Top of Provided material
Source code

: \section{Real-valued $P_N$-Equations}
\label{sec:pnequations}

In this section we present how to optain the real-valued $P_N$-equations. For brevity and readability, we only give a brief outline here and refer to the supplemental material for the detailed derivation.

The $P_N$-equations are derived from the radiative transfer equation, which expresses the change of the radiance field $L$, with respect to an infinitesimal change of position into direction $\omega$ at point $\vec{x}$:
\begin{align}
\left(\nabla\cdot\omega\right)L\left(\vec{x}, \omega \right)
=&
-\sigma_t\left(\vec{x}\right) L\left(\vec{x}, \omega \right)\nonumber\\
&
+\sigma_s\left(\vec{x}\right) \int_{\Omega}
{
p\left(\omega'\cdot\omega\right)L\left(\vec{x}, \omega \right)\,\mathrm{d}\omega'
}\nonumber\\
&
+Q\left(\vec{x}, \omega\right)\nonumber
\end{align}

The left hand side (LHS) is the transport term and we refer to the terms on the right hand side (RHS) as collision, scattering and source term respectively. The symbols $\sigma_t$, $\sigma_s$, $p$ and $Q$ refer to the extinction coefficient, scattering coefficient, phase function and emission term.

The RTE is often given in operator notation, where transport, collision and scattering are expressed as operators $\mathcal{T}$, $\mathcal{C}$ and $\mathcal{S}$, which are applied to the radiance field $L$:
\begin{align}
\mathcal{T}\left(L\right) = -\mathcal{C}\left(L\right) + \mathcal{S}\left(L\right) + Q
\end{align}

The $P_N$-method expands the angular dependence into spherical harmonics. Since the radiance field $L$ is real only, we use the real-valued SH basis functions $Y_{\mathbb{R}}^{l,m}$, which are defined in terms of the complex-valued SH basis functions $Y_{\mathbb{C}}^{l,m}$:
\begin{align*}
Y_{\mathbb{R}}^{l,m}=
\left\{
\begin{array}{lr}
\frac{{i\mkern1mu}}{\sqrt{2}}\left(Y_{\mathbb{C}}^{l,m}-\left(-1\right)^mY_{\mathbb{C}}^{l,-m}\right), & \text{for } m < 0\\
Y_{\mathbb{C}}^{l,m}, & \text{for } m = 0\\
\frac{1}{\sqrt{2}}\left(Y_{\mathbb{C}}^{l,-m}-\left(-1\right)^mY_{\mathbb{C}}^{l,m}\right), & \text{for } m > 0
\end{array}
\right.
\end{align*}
Bottom of Provided material
- Problem statement: Go through the listing and transcribe all of it exactly.

- Exercise solution:
Source code

: \section{Real-valued $P_N$-Equations}
\label{sec:pnequations}

In this section we present how to optain the real-valued $P_N$-equations. For brevity and readability, we only give a brief outline here and refer to the supplemental material for the detailed derivation.

The $P_N$-equations are derived from the radiative transfer equation, which expresses the change of the radiance field $L$, with respect to an infinitesimal change of position into direction $\omega$ at point $\vec{x}$:
\begin{align}
\left(\nabla\cdot\omega\right)L\left(\vec{x}, \omega \right)
=&
-\sigma_t\left(\vec{x}\right) L\left(\vec{x}, \omega \right)\nonumber\\
&
+\sigma_s\left(\vec{x}\right) \int_{\Omega}
{
p\left(\omega'\cdot\omega\right)L\left(\vec{x}, \omega \right)\,\mathrm{d}\omega'
}\nonumber\\
&
+Q\left(\vec{x}, \omega\right)\nonumber
\end{align}

The left hand side (LHS) is the transport term and we refer to the terms on the right hand side (RHS) as collision, scattering and source term respectively. The symbols $\sigma_t$, $\sigma_s$, $p$ and $Q$ refer to the extinction coefficient, scattering coefficient, phase function and emission term.

The RTE is often given in operator notation, where transport, collision and scattering are expressed as operators $\mathcal{T}$, $\mathcal{C}$ and $\mathcal{S}$, which are applied to the radiance field $L$:
\begin{align}
\mathcal{T}\left(L\right) = -\mathcal{C}\left(L\right) + \mathcal{S}\left(L\right) + Q
\end{align}

The $P_N$-method expands the angular dependence into spherical harmonics. Since the radiance field $L$ is real only, we use the real-valued SH basis functions $Y_{\mathbb{R}}^{l,m}$, which are defined in terms of the complex-valued SH basis functions $Y_{\mathbb{C}}^{l,m}$:
\begin{align*}
Y_{\mathbb{R}}^{l,m}=
\left\{
\begin{array}{lr}
\frac{{i\mkern1mu}}{\sqrt{2}}\left(Y_{\mathbb{C}}^{l,m}-\left(-1\right)^mY_{\mathbb{C}}^{l,-m}\right), & \text{for } m < 0\\
Y_{\mathbb{C}}^{l,m}, & \text{for } m = 0\\
\frac{1}{\sqrt{2}}\left(Y_{\mathbb{C}}^{l,-m}-\left(-1\right)^mY_{\mathbb{C}}^{l,m}\right), & \text{for } m > 0
\end{array}
\right.
\end{align*}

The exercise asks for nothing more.